Personal information
- Full name: Neftalí Díaz Cajar
- Date of birth: December 15, 1971 (age 54)
- Place of birth: Panama City, Panama
- Position: Striker

Senior career*
- Years: Team / Apps / (Gls)
- 1989–1999: Euro Kickers
- Bella Vista
- Basáñez
- 1997: FAS
- 2000: Primavera de Veraguas
- 2000–2001: Atlético Nacional
- 2001: San Francisco
- 2002: Atlético Veragüense /  / (4)
- 2002–2004: San Francisco
- 2005–2007: Alianza
- 2008: Atlético Veragüense

International career^{‡}
- 1992–2005: Panama / 44 / (7)

= Neftalí Díaz =

Panamanian footballer (born 1971)

Neftalí Díaz Cajar (born 15 December 1971 in Panama City) is a Panamanian retired football forward.

==Club career==
Díaz started his career at Euro Kickers, where he formed a lethal strike duo with José "Chepe" Ardines. In January 1997 he moved abroad to play for Salvadoran side FAS. He also had spells in Uruguay with Bella Vista and Basáñez.
Nicknamed Poeta de la Zurda, Díaz returned to San Francisco in summer 2002 after scoring 4 goals in a season at Atlético Veragüense.
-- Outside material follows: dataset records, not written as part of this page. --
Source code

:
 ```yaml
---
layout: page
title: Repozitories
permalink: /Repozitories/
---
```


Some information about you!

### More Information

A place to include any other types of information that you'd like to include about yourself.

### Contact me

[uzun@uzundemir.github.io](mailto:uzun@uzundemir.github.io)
He returned to Veragüense in February 2008.

==International career==
Díaz made his debut for Panama in a June 1992 friendly match against Honduras and has earned a total of 44 caps, scoring 7 goals. He represented his country in 6 FIFA World Cup qualification matches and played at the 1993 CONCACAF Gold Cup.
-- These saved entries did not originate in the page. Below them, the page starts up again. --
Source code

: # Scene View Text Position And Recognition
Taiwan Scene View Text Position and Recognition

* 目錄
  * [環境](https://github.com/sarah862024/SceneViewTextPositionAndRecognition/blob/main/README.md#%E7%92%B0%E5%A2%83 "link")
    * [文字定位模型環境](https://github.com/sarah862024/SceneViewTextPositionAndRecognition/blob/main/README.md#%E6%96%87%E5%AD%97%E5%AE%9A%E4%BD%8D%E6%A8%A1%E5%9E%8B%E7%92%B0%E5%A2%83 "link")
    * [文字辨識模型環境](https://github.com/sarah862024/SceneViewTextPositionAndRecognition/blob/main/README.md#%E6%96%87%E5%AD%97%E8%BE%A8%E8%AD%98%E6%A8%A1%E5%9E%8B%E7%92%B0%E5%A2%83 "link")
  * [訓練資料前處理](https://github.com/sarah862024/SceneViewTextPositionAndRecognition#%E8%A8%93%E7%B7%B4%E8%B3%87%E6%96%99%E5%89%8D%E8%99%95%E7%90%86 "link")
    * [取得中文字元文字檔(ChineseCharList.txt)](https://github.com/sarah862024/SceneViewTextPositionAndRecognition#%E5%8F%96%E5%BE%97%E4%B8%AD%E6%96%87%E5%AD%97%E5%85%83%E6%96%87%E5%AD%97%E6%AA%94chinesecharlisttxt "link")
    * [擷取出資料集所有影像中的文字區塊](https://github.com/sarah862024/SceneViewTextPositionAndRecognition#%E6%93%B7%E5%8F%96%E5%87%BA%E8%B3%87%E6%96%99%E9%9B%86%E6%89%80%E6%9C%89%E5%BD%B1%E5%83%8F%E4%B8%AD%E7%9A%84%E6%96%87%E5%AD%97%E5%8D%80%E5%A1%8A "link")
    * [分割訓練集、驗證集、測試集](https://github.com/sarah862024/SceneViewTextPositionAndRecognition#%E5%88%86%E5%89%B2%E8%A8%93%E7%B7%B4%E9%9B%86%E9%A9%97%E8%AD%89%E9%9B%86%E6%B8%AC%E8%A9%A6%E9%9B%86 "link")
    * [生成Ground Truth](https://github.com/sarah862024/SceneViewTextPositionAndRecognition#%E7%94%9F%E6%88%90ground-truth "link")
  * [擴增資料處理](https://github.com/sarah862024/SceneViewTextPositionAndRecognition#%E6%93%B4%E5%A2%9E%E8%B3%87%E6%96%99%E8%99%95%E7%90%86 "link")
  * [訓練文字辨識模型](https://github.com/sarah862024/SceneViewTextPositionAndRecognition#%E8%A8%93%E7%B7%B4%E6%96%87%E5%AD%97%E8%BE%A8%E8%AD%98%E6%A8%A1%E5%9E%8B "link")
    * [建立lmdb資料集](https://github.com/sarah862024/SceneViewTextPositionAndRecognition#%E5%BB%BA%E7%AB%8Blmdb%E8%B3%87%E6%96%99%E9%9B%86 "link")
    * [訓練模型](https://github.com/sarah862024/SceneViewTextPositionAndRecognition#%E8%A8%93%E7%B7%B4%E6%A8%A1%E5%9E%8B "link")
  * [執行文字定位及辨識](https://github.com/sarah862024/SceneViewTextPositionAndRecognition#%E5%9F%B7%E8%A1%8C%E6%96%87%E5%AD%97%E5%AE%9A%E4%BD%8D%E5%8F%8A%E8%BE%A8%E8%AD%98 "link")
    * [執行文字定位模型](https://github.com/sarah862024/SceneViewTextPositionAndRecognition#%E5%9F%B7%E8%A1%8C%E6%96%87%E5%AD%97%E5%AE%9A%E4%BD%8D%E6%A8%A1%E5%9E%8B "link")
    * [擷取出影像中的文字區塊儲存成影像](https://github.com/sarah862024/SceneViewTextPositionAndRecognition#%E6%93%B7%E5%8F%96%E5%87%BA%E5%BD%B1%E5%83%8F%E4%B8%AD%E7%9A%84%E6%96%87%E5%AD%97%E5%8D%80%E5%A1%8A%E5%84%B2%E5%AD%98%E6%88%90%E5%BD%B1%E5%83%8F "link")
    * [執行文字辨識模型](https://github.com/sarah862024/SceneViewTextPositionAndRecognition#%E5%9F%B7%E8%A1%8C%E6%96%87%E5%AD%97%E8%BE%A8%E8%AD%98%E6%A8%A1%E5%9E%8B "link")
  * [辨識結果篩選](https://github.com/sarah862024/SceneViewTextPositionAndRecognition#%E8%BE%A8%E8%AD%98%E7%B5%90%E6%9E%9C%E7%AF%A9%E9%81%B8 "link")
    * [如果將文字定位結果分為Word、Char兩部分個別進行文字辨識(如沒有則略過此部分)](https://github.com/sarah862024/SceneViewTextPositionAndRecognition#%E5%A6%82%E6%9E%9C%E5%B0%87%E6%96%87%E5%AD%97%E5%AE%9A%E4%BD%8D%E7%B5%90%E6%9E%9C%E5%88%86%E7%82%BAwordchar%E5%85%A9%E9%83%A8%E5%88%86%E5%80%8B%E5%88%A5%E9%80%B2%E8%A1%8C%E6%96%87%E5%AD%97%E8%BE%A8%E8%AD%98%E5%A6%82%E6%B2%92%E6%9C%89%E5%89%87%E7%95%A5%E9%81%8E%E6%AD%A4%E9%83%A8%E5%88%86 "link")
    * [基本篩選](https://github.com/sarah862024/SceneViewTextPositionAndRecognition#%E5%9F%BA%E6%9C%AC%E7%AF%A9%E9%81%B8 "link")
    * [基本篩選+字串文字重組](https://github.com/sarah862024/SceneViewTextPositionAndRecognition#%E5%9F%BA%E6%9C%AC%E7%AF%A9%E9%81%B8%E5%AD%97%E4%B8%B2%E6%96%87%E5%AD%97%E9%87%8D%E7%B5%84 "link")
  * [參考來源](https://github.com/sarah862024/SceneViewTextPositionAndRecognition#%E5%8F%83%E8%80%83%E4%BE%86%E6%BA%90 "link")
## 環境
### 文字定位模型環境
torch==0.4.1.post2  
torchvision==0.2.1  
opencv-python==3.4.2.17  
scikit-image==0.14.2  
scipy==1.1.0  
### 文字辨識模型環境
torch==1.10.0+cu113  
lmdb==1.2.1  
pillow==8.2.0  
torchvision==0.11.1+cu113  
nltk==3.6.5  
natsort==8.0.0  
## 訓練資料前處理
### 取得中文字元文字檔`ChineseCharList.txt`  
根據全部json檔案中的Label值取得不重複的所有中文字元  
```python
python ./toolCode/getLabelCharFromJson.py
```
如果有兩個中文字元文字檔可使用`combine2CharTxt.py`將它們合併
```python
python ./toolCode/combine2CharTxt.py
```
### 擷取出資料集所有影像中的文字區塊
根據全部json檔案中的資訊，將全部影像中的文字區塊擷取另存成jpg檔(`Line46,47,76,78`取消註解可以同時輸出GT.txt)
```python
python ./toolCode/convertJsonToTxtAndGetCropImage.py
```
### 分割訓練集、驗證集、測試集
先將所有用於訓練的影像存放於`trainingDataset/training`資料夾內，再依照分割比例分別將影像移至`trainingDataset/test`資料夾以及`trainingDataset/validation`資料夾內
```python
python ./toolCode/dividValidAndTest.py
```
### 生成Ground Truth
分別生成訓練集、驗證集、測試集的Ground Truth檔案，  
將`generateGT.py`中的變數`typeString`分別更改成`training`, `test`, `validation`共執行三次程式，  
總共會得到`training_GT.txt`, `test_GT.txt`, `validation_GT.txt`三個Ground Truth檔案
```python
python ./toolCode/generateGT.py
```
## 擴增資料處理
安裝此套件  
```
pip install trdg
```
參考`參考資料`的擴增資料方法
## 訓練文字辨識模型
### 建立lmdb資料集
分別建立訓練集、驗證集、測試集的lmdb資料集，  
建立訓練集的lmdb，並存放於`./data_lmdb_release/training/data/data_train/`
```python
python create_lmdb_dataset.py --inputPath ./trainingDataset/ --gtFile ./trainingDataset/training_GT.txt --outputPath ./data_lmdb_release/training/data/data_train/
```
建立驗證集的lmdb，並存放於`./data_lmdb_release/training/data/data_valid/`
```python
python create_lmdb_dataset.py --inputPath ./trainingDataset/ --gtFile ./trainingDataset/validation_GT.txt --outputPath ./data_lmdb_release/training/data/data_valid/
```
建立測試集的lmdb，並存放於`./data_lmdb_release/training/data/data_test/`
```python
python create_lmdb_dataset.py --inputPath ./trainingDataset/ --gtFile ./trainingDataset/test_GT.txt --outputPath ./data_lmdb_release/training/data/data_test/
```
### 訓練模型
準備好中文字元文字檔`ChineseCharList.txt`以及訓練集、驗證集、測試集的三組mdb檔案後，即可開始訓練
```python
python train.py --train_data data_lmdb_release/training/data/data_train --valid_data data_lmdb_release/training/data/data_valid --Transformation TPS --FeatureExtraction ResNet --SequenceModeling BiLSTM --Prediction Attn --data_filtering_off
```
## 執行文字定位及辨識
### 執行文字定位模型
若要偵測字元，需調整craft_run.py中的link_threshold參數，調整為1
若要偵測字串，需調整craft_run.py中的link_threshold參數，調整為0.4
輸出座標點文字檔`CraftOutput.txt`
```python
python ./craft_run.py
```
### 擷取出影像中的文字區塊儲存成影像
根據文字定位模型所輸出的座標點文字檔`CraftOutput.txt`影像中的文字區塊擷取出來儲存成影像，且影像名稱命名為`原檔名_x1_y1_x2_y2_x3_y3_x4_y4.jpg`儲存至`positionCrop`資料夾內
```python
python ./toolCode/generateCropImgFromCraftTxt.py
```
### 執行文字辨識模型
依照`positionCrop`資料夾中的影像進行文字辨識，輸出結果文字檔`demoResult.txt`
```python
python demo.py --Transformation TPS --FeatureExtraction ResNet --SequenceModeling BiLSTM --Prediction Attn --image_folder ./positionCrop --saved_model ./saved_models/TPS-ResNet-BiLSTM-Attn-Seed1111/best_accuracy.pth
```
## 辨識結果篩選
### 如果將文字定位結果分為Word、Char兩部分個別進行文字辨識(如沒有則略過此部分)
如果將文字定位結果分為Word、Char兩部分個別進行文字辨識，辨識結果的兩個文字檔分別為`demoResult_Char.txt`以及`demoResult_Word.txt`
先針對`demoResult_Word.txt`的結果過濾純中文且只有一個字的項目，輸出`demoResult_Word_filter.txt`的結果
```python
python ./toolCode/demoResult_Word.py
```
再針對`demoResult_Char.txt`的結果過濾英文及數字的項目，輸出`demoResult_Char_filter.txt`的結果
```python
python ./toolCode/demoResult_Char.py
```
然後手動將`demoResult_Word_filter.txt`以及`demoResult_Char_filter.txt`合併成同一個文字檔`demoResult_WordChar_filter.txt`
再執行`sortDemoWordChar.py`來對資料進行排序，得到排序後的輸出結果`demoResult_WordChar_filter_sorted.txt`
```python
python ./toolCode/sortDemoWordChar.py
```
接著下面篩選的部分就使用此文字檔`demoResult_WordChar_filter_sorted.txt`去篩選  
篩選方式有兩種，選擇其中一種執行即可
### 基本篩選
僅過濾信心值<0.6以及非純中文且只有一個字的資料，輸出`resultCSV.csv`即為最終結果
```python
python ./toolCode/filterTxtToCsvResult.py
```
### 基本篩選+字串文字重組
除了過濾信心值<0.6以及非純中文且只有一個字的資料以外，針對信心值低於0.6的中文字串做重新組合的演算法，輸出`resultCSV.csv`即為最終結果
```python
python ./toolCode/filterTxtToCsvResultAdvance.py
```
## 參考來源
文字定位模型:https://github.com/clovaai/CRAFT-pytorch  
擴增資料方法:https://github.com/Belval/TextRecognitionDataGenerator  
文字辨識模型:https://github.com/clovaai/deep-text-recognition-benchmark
His final international was a May 2005 friendly match against Venezuela.

==Managerial career==
In September 2012, he was appointed assistant to new manager José Anthony Torres at Sporting San Miguelito.

==Personal life==
Díaz's son Érick Díaz is also a professional footballer and Panama international.